The latest wall project will add 50,000 tonnes of concrete to the structure at the point where NSW meets Victoria on the left bank of the Murray River.
NSW State Water’s construction manager at the site, Mark Pearson, is pleased with the progress.
A few exceptionally hot days with the mercury topping 35 degrees have delayed work.
But he has been pleased the project hasn’t been plagued by wet weather or storms.
“We are about halfway through project, and are on track to finish this year,” Mr Pearson said yesterday.
McConnell Dowell Constructors are the main contractors and, usually, 15 to 20 tradesmen are working on site, depending on weather.

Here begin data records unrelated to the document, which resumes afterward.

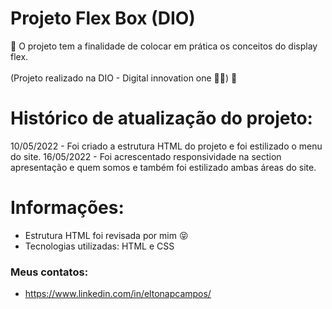 # Projeto Flex Box (DIO)
🚀 O projeto tem a finalidade de colocar em prática os conceitos do display flex. <br><br>
(Projeto realizado na DIO - Digital innovation one 👨‍💻) 🚀

# Histórico de atualização do projeto:

10/05/2022 - Foi criado a estrutura HTML do projeto e foi estilizado o menu do site.
16/05/2022 - Foi acrescentado responsividade na section apresentação e quem somos e também foi estilizado ambas áreas do site.


# Informações:

* Estrutura HTML foi revisada por mim 😝
* Tecnologias utilizadas: HTML e CSS
### Meus contatos: 
* https://www.linkedin.com/in/eltonapcampos/


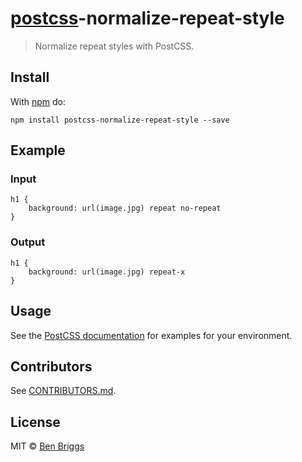 [postcss](https://github.com/postcss/postcss)-normalize-repeat-style
====================================================================

> Normalize repeat styles with PostCSS.

Install
-------

With [npm](https://npmjs.org/package/postcss-normalize-repeat-style) do:

    npm install postcss-normalize-repeat-style --save

Example
-------

### Input

    h1 {
        background: url(image.jpg) repeat no-repeat
    }

### Output

    h1 {
        background: url(image.jpg) repeat-x
    }

Usage
-----

See the [PostCSS documentation](https://github.com/postcss/postcss#usage) for examples for your environment.

Contributors
------------

See [CONTRIBUTORS.md](https://github.com/cssnano/cssnano/blob/master/CONTRIBUTORS.md).

License
-------

MIT © [Ben Briggs](http://beneb.info)
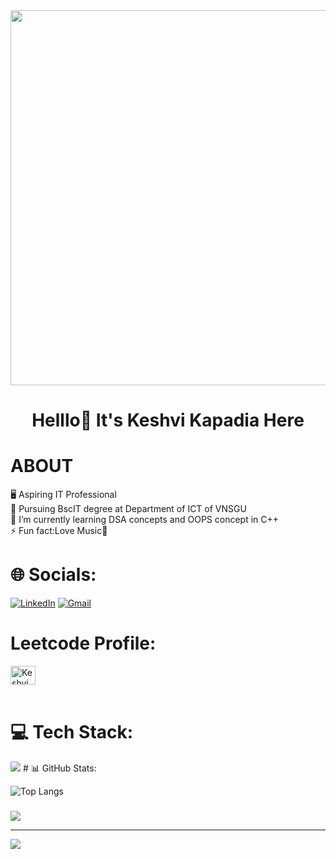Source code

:<tab>
<img  src="https://png.pngtree.com/png-vector/20220606/ourmid/pngtree-girl-working-with-computer-icons-workplace-professional-manager-vector-png-image_47034622.jpg" height="600" width="950"/>


#
<h1 align="center"> Helllo👋 It's Keshvi Kapadia Here</h1>

# ABOUT
🖥 Aspiring IT Professional<br>
🔭 Pursuing BscIT degree at Department of ICT of VNSGU<br>
🌱 I’m currently learning DSA concepts and OOPS concept in C++<br>
⚡ Fun fact:Love Music🎵

# 🌐 Socials:

[![LinkedIn](https://skillicons.dev/icons?i=linkedin)](https://linkedin.com/in/keshvi-kapadia) 
[![Gmail](https://skillicons.dev/icons?i=gmail)](mailto:keshvi05072005@gmail.com)

# Leetcode Profile:
<a href="https://www.leetcode.com/Keshvi_575" target="blank"><img align="center" src="https://raw.githubusercontent.com/rahuldkjain/github-profile-readme-generator/master/src/images/icons/Social/leet-code.svg" alt="Keshvi_575" height="30" width="40" /></a><br><br>


# 💻 Tech Stack:
<img src="https://user-images.githubusercontent.com/25181517/117447155-6a868a00-af3d-11eb-9cfe-245df15c9f3f.png">
# 📊 GitHub Stats:

![Top Langs](https://github-readme-stats.vercel.app/api/top-langs/?username=keshvi-kapadia&hide_progress=true)


### 
![](https://quotes-github-readme.vercel.app/api?type=horizontal&theme=radical)

---
[![](https://visitcount.itsvg.in/api?id=Keshvi123&icon=0&color=0)](https://visitcount.itsvg.in)

</center>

Other contractors, mostly local, include Hanson’s concrete-batching team and Inform Constructions, whose cranes are placing the concrete supplied by Holcim from the Lincoln Causeway site.
The team will raise the buttress wall 33 metres above the normal river level.
Last year, foundations were sunk into bedrock, 16 metres below the river level after a coffer dam was built to divert the river.
The Murray Darling Basin Authority is funding the work to improve the dam’s capacity to withstand extreme floods and earthquakes and bring it in line with best practice.
The work represents stage two of a $60 million dam safety program, a $11 million job to improve filtering and drainage systems having been completed in 2011.
A third stage to further improve flood safety at the dam will take place in 2014 and 2015.
The Hume Dam was last upgraded in an $80 million program from 1996 to 2004.